# [Study material]
################
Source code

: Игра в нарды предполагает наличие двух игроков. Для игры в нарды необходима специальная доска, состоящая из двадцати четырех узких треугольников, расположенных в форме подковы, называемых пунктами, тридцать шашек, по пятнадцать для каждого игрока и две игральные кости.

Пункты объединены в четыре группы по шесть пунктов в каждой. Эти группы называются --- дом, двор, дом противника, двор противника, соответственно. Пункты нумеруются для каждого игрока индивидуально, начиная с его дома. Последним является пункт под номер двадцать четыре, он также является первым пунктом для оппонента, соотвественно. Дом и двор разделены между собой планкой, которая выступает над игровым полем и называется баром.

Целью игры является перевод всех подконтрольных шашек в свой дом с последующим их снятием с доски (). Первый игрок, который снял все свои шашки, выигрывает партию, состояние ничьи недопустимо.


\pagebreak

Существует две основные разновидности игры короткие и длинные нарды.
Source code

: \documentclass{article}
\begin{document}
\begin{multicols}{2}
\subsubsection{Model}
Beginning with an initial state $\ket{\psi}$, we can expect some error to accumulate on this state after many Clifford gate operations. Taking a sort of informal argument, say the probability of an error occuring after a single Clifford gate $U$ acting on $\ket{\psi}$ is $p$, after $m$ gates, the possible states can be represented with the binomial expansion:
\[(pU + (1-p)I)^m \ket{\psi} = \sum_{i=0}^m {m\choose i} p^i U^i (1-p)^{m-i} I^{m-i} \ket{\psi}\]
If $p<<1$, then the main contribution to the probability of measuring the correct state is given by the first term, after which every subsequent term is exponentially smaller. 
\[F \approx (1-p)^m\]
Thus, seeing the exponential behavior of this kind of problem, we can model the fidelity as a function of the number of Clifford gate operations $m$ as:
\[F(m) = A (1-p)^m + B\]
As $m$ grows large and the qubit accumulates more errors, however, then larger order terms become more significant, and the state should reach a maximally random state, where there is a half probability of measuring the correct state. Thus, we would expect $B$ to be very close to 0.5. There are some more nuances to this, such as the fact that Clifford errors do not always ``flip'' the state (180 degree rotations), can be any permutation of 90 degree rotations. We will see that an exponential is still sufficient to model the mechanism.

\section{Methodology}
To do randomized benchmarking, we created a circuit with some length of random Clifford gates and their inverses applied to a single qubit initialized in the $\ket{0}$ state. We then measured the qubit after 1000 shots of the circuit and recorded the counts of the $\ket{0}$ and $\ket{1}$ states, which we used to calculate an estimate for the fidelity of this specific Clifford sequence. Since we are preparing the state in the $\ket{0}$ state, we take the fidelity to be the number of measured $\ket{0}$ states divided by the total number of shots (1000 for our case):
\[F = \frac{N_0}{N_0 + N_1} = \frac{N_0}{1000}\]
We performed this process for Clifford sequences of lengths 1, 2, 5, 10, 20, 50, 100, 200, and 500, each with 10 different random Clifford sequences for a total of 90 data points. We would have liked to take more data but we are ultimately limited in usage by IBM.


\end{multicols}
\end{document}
################
# [Task directions]
All of the entries above should be written out again exactly.

# [Solved exercise]
Source code

: Игра в нарды предполагает наличие двух игроков. Для игры в нарды необходима специальная доска, состоящая из двадцати четырех узких треугольников, расположенных в форме подковы, называемых пунктами, тридцать шашек, по пятнадцать для каждого игрока и две игральные кости.

Пункты объединены в четыре группы по шесть пунктов в каждой. Эти группы называются --- дом, двор, дом противника, двор противника, соответственно. Пункты нумеруются для каждого игрока индивидуально, начиная с его дома. Последним является пункт под номер двадцать четыре, он также является первым пунктом для оппонента, соотвественно. Дом и двор разделены между собой планкой, которая выступает над игровым полем и называется баром.

Целью игры является перевод всех подконтрольных шашек в свой дом с последующим их снятием с доски (). Первый игрок, который снял все свои шашки, выигрывает партию, состояние ничьи недопустимо.


\pagebreak

Существует две основные разновидности игры короткие и длинные нарды.
Source code

: \documentclass{article}
\begin{document}
\begin{multicols}{2}
\subsubsection{Model}
Beginning with an initial state $\ket{\psi}$, we can expect some error to accumulate on this state after many Clifford gate operations. Taking a sort of informal argument, say the probability of an error occuring after a single Clifford gate $U$ acting on $\ket{\psi}$ is $p$, after $m$ gates, the possible states can be represented with the binomial expansion:
\[(pU + (1-p)I)^m \ket{\psi} = \sum_{i=0}^m {m\choose i} p^i U^i (1-p)^{m-i} I^{m-i} \ket{\psi}\]
If $p<<1$, then the main contribution to the probability of measuring the correct state is given by the first term, after which every subsequent term is exponentially smaller. 
\[F \approx (1-p)^m\]
Thus, seeing the exponential behavior of this kind of problem, we can model the fidelity as a function of the number of Clifford gate operations $m$ as:
\[F(m) = A (1-p)^m + B\]
As $m$ grows large and the qubit accumulates more errors, however, then larger order terms become more significant, and the state should reach a maximally random state, where there is a half probability of measuring the correct state. Thus, we would expect $B$ to be very close to 0.5. There are some more nuances to this, such as the fact that Clifford errors do not always ``flip'' the state (180 degree rotations), can be any permutation of 90 degree rotations. We will see that an exponential is still sufficient to model the mechanism.

\section{Methodology}
To do randomized benchmarking, we created a circuit with some length of random Clifford gates and their inverses applied to a single qubit initialized in the $\ket{0}$ state. We then measured the qubit after 1000 shots of the circuit and recorded the counts of the $\ket{0}$ and $\ket{1}$ states, which we used to calculate an estimate for the fidelity of this specific Clifford sequence. Since we are preparing the state in the $\ket{0}$ state, we take the fidelity to be the number of measured $\ket{0}$ states divided by the total number of shots (1000 for our case):
\[F = \frac{N_0}{N_0 + N_1} = \frac{N_0}{1000}\]
We performed this process for Clifford sequences of lengths 1, 2, 5, 10, 20, 50, 100, 200, and 500, each with 10 different random Clifford sequences for a total of 90 data points. We would have liked to take more data but we are ultimately limited in usage by IBM.


\end{multicols}
\end{document}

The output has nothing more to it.